ACTION ITEM — Please take the records that follow and repeat exactly the lines starting with the line with "1. The time" and going on through the line with "2. The website".

SUPPLIED DATA Start Marker

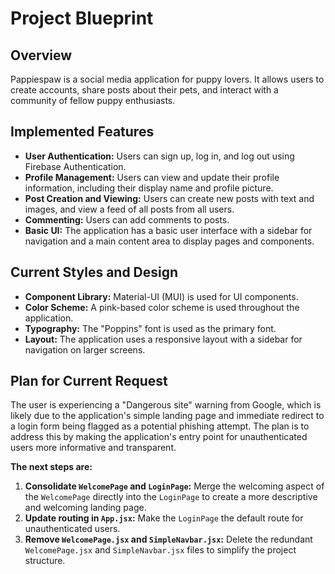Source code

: # Project Blueprint

## Overview

Pappiespaw is a social media application for puppy lovers. It allows users to create accounts, share posts about their pets, and interact with a community of fellow puppy enthusiasts.

## Implemented Features

*   **User Authentication:** Users can sign up, log in, and log out using Firebase Authentication.
*   **Profile Management:** Users can view and update their profile information, including their display name and profile picture.
*   **Post Creation and Viewing:** Users can create new posts with text and images, and view a feed of all posts from all users.
*   **Commenting:** Users can add comments to posts.
*   **Basic UI:** The application has a basic user interface with a sidebar for navigation and a main content area to display pages and components.

## Current Styles and Design

*   **Component Library:** Material-UI (MUI) is used for UI components.
*   **Color Scheme:** A pink-based color scheme is used throughout the application.
*   **Typography:** The "Poppins" font is used as the primary font.
*   **Layout:** The application uses a responsive layout with a sidebar for navigation on larger screens.

## Plan for Current Request

The user is experiencing a "Dangerous site" warning from Google, which is likely due to the application's simple landing page and immediate redirect to a login form being flagged as a potential phishing attempt. The plan is to address this by making the application's entry point for unauthenticated users more informative and transparent.

**The next steps are:**

1.  **Consolidate `WelcomePage` and `LoginPage`:** Merge the welcoming aspect of the `WelcomePage` directly into the `LoginPage` to create a more descriptive and welcoming landing page.
2.  **Update routing in `App.jsx`:** Make the `LoginPage` the default route for unauthenticated users.
3.  **Remove `WelcomePage.jsx` and `SimpleNavbar.jsx`:** Delete the redundant `WelcomePage.jsx` and `SimpleNavbar.jsx` files to simplify the project structure.
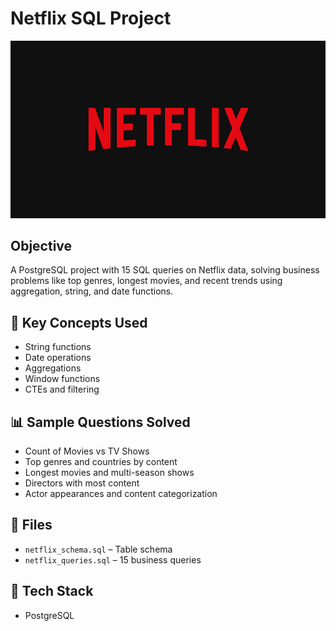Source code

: # Netflix SQL Project
![Netflix Logo](https://github.com/sandeepsonkar/Netflix_SQL_Project/blob/main/Netflix_logo.jpg)
## Objective 
A PostgreSQL project with 15 SQL queries on Netflix data, solving business problems like top genres, longest movies, and recent trends using aggregation, string, and date functions.

## 🧠 Key Concepts Used

- String functions
- Date operations
- Aggregations
- Window functions
- CTEs and filtering

## 📊 Sample Questions Solved

- Count of Movies vs TV Shows
- Top genres and countries by content
- Longest movies and multi-season shows
- Directors with most content
- Actor appearances and content categorization

## 📁 Files

- `netflix_schema.sql` – Table schema
- `netflix_queries.sql` – 15 business queries

## 🔧 Tech Stack

- PostgreSQL
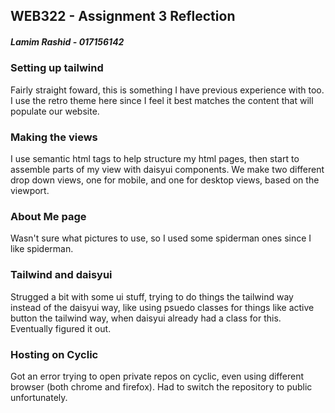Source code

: ## WEB322 - Assignment 3 Reflection 
##### Lamim Rashid - 017156142

### Setting up tailwind
Fairly straight foward, this is something I have previous experience with too. I use the retro theme here since I feel it best matches the content that will populate our website. 

### Making the views
I use semantic html tags to help structure my html pages, then start to assemble parts of my view with daisyui components. 
We make two different drop down views, one for mobile, and one for desktop views, based on the viewport.

### About Me page
Wasn't sure what pictures to use, so I used some spiderman ones since I like spiderman. 

### Tailwind and daisyui
Strugged a bit with some ui stuff, trying to do things the tailwind way instead of the daisyui way, like using psuedo classes for things like active button the tailwind way, when daisyui already had a class for this. Eventually figured it out. 

### Hosting on Cyclic
Got an error trying to open private repos on cyclic, even using different browser (both chrome and firefox). Had to switch the repository to public unfortunately. 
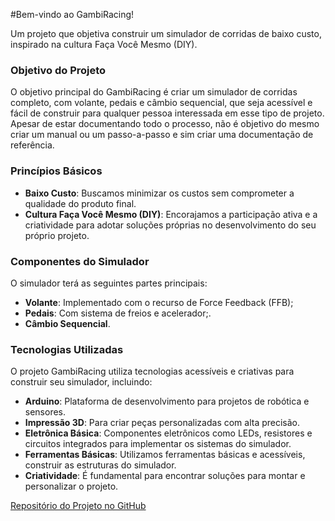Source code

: #Bem-vindo ao GambiRacing!

Um projeto que objetiva construir um simulador de corridas de baixo custo, inspirado na cultura Faça Você Mesmo (DIY).

### Objetivo do Projeto
O objetivo principal do GambiRacing é criar um simulador de corridas completo, com volante, pedais e câmbio sequencial, que seja acessível e fácil de construir para qualquer pessoa interessada em esse tipo de projeto.
Apesar de estar documentando todo o processo, não é objetivo do mesmo criar um manual ou um passo-a-passo e sim criar uma documentação de referência.

### Princípios Básicos

- **Baixo Custo**: Buscamos minimizar os custos sem comprometer a qualidade do produto final.
- **Cultura Faça Você Mesmo (DIY)**: Encorajamos a participação ativa e a criatividade para adotar soluções próprias no desenvolvimento do seu próprio projeto.

### Componentes do Simulador
O simulador terá as seguintes partes principais:

- **Volante**: Implementado com o recurso de Force Feedback (FFB);
- **Pedais**: Com sistema de freios e acelerador;.
- **Câmbio Sequencial**.

### Tecnologias Utilizadas
O projeto GambiRacing utiliza tecnologias acessíveis e criativas para construir seu simulador, incluindo:

- **Arduino**: Plataforma de desenvolvimento para projetos de robótica e sensores.
- **Impressão 3D**: Para criar peças personalizadas com alta precisão.
- **Eletrônica Básica**: Componentes eletrônicos como LEDs, resistores e circuitos integrados para implementar os sistemas do simulador.
- **Ferramentas Básicas**: Utilizamos ferramentas básicas e acessíveis, construir as estruturas do simulador.
- **Criatividade**: É fundamental para encontrar soluções para montar e personalizar o projeto.


[Repositório do Projeto no GitHub](https://github.com/GambiRacing)
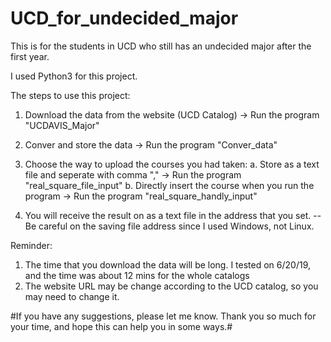 # UCD_for_undecided_major
This is for the students in UCD who still has an undecided major after the first year.

I used Python3 for this project.

The steps to use this project:
  1. Download the data from the website (UCD Catalog) -> Run the program "UCDAVIS_Major"
  
  2. Conver and store the data -> Run the program "Conver_data"
  
  3. Choose the way to upload the courses you had taken:
      a. Store as a text file and seperate with comma "," -> Run the program "real_square_file_input" 
      b. Directly insert the course when you run the program -> Run the program "real_square_handly_input"
  
  4. You will receive the result on as a text file in the address that you set. 
     -- Be careful on the saving file address since I used Windows, not Linux. 
 
Reminder:
  1. The time that you download the data will be long. I tested on 6/20/19, and the time was about 12 mins for the whole catalogs
  2. The website URL may be change according to the UCD catalog, so you may need to change it.

#If you have any suggestions, please let me know. Thank you so much for your time, and hope this can help you in some ways.#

SUPPLIED DATA End Marker

PROBLEM SOLUTION —
  1. The time that you download the data will be long. I tested on 6/20/19, and the time was about 12 mins for the whole catalogs
  2. The website URL may be change according to the UCD catalog, so you may need to change it.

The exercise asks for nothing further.